When your friend dies, people will tell you thinks like "Allow yourself to grieve." But when your friend dies a violent death, whether self inflicted violence or violence at the hands of another person, what they don't tell you is that you have TWO things you have to deal with. I'm not in the business of suggesting that a violent death is somehow "harder" to process or deal with. But it IS different. Very different.
There are two tragedies that your mind has to
process...the first is, of course, the loss of your friend, and the
second, is murder or suicide. Even though they're connected, obviously, you're dealing
with both death AND deadly violence. As a society, we are somewhat conditioned
to accept "death" in a certain way....she's in a better place, etc. But
when you throw murder or suicide in there, you have this whole NEW
thing to deal with, and in can sometimes get in the way of your grieving
for your friend. I know that happened with me. I don't think I
actually began to grieve...TRULY grieve for Leslie the PERSON until I
had processed the murder. And that took a long time. For me, it was almost five years. It's OKAY to need to process the violence right now. Being angry about it and having feelings about it
does NOT mean that you are not a loving friend who is grieving his or her best
I've seen people who have been able to deal with both things concurrently and be okay with that. When I was teaching at a rougher, urban school, I saw CHILDREN who were able to process both violent death and loss at the same time better than I was. But, honestly, I don't think it's about being "better" at it. I think it's about how your brain works. Maybe it's about how you and the person you lost actually connected, particular communications you shared, maybe even concerning death. I know that one of Leslie's and my other best friends, Brooke, dealt with the loss first and began to face the murder itself much later.
I had the experience of wanting to know the facts of the murder right away...including the ones that aren't usually well received by loved ones. I couldn't explain to you then why I wanted (actually NEEDED) this. All I can say is that I've been a "facts" person for my whole life. It strikes some people as odd, considering I am in a creative field, but even my art has its rigidity and structure. I like things explained, under control and I like things to make sense. And when they don't...can't...make sense, I guess I have to find out as much as I can and see if I can make some sense of it on my own...even if I have to fill in some gaps. As you read through some of my writings, if you have an eye for details, you can even catch how some of the facts change as I learned new things, got new documents and bits of knowledge from random, and sometimes surprising, people.
What I know now, after LOTS of journaling, introspection, talks with friends and family over wine and too many cigarettes, and, recently, some really amazing therapy with a counselor who must have been hand crafted just for me, is that, the way my brain works, I needed all the truth and factual information that was out there before I could begin to miss my friend. I was somehow afraid of "coming to terms" with what happened to her and making peace with it only to find out later that it was different than I thought.

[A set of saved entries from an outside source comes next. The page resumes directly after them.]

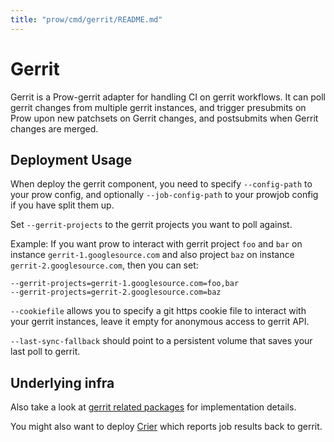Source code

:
 ```yaml
---
title: "prow/cmd/gerrit/README.md"
---
```


# Gerrit

Gerrit is a Prow-gerrit adapter for handling CI on gerrit workflows. It can poll gerrit
changes from multiple gerrit instances, and trigger presubmits on Prow upon new patchsets
on Gerrit changes, and postsubmits when Gerrit changes are merged.

## Deployment Usage

When deploy the gerrit component, you need to specify `--config-path` to your prow config, and optionally
`--job-config-path` to your prowjob config if you have split them up.

Set `--gerrit-projects` to the gerrit projects you want to poll against.

Example:
If you want prow to interact with gerrit project `foo` and `bar` on instance `gerrit-1.googlesource.com`
and also project `baz` on instance `gerrit-2.googlesource.com`, then you can set:

```
--gerrit-projects=gerrit-1.googlesource.com=foo,bar
--gerrit-projects=gerrit-2.googlesource.com=baz
```

`--cookiefile` allows you to specify a git https cookie file to interact with your gerrit instances, leave
it empty for anonymous access to gerrit API.

`--last-sync-fallback` should point to a persistent volume that saves your last poll to gerrit.

## Underlying infra

Also take a look at [gerrit related packages](/prow/gerrit/README.md) for implementation details.

You might also want to deploy [Crier](/prow/cmd/crier) which reports job results back to gerrit.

And It was also a great way to avoid it..."it" being the reall hard part. I kept pretty busy with the events of death. And when a death is violent and, in our case, public, there are plenty of events to keep you busy. There were facts to figure out, news media to avoid, documents to sort through, scholarships to give out, speeches to write... And when all that was over, I could ruminate on all of that for the next three or four years. And, in the meantime, I could avoid remembering that, on the day after her murder, when I went to her apartment to feed her cats, I saw the clothes she had been wearing the day before on the floor of her bedroom...pooled up on the rug as if she had just stepped out of them. I could avoid remembering that SHE was gone.